Saved entries

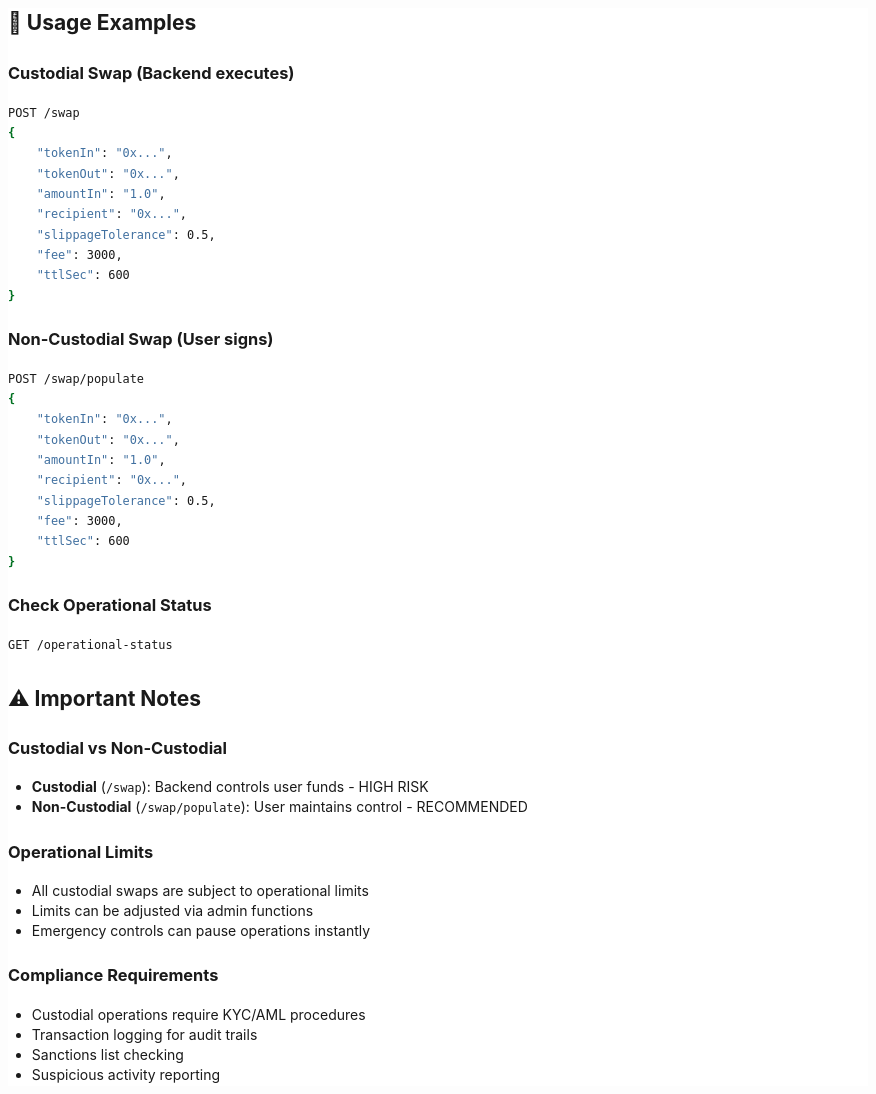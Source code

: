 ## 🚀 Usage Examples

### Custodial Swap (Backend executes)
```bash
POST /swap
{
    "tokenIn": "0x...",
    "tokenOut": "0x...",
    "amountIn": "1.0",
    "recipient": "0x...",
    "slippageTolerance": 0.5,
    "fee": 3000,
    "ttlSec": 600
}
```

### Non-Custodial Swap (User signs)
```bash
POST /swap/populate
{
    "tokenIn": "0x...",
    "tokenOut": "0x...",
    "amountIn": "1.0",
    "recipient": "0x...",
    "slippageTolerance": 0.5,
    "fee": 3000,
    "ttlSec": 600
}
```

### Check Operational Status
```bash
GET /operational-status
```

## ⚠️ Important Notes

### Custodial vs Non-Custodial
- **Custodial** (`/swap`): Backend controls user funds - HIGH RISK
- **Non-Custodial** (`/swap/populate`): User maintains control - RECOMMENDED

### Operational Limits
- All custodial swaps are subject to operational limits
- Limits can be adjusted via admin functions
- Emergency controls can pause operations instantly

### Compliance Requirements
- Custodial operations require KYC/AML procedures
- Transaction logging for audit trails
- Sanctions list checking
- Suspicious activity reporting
...
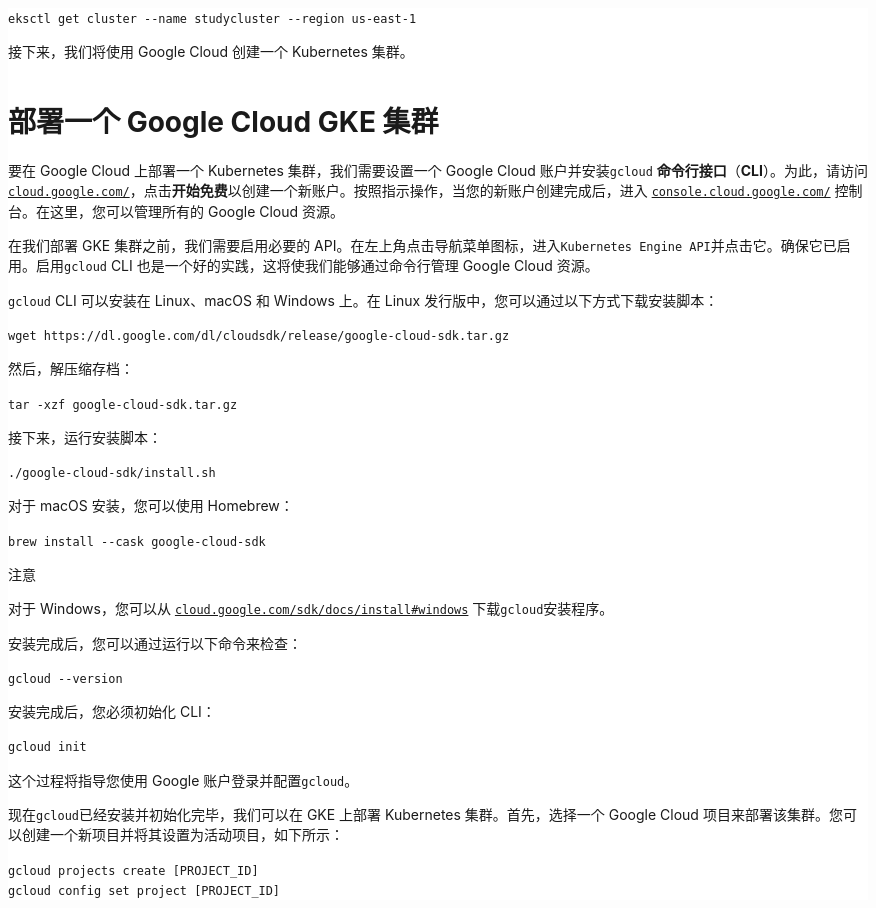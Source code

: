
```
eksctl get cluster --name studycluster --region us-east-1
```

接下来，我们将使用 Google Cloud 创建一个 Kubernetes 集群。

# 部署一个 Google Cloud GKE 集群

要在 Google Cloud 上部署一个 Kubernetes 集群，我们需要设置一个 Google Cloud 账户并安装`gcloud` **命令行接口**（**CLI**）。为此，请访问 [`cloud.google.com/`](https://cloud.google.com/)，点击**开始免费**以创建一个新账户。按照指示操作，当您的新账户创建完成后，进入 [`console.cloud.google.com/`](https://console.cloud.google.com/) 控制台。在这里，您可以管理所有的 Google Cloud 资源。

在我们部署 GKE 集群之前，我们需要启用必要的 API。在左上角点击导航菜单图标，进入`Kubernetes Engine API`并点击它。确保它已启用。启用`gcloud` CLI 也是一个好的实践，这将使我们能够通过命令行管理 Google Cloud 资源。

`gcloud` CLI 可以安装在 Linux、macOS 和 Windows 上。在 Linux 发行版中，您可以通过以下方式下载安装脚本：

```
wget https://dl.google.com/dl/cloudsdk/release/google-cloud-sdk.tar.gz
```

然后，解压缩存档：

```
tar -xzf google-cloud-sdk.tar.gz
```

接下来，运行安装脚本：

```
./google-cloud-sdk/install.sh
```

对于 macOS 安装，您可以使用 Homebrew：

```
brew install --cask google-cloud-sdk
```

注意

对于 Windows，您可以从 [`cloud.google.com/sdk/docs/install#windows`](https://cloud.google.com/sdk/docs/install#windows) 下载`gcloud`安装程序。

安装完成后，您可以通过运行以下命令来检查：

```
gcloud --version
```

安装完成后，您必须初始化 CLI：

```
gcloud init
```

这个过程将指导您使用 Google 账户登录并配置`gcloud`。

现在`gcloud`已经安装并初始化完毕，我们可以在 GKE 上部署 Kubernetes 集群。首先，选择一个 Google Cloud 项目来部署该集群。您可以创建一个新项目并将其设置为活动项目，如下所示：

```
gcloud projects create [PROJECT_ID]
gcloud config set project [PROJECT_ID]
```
---
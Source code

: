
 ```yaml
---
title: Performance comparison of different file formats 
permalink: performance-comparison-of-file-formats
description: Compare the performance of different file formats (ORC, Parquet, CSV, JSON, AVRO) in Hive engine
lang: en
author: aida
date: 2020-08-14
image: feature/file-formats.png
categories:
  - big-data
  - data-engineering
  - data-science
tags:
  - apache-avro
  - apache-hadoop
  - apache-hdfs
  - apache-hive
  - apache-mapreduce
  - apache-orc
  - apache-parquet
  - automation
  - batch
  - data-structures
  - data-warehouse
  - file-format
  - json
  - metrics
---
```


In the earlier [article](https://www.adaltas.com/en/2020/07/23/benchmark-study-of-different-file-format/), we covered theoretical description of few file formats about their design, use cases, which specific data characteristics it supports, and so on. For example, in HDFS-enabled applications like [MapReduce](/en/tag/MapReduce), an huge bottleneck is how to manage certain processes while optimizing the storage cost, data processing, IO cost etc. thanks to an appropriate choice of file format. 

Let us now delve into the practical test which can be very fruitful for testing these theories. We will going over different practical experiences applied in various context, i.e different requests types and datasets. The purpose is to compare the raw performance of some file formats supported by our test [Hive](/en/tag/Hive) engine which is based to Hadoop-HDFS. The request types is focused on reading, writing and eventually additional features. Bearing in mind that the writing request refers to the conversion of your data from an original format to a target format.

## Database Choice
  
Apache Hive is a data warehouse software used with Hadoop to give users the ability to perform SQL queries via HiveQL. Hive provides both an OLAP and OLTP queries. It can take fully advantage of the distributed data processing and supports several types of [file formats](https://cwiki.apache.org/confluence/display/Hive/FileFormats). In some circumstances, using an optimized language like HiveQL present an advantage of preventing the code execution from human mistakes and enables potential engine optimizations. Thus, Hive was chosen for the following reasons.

# Task details
From the data above, gather every line that includes the word "which".

# Exercise response
In the earlier [article](https://www.adaltas.com/en/2020/07/23/benchmark-study-of-different-file-format/), we covered theoretical description of few file formats about their design, use cases, which specific data characteristics it supports, and so on. For example, in HDFS-enabled applications like [MapReduce](/en/tag/MapReduce), an huge bottleneck is how to manage certain processes while optimizing the storage cost, data processing, IO cost etc. thanks to an appropriate choice of file format. 
Let us now delve into the practical test which can be very fruitful for testing these theories. We will going over different practical experiences applied in various context, i.e different requests types and datasets. The purpose is to compare the raw performance of some file formats supported by our test [Hive](/en/tag/Hive) engine which is based to Hadoop-HDFS. The request types is focused on reading, writing and eventually additional features. Bearing in mind that the writing request refers to the conversion of your data from an original format to a target format.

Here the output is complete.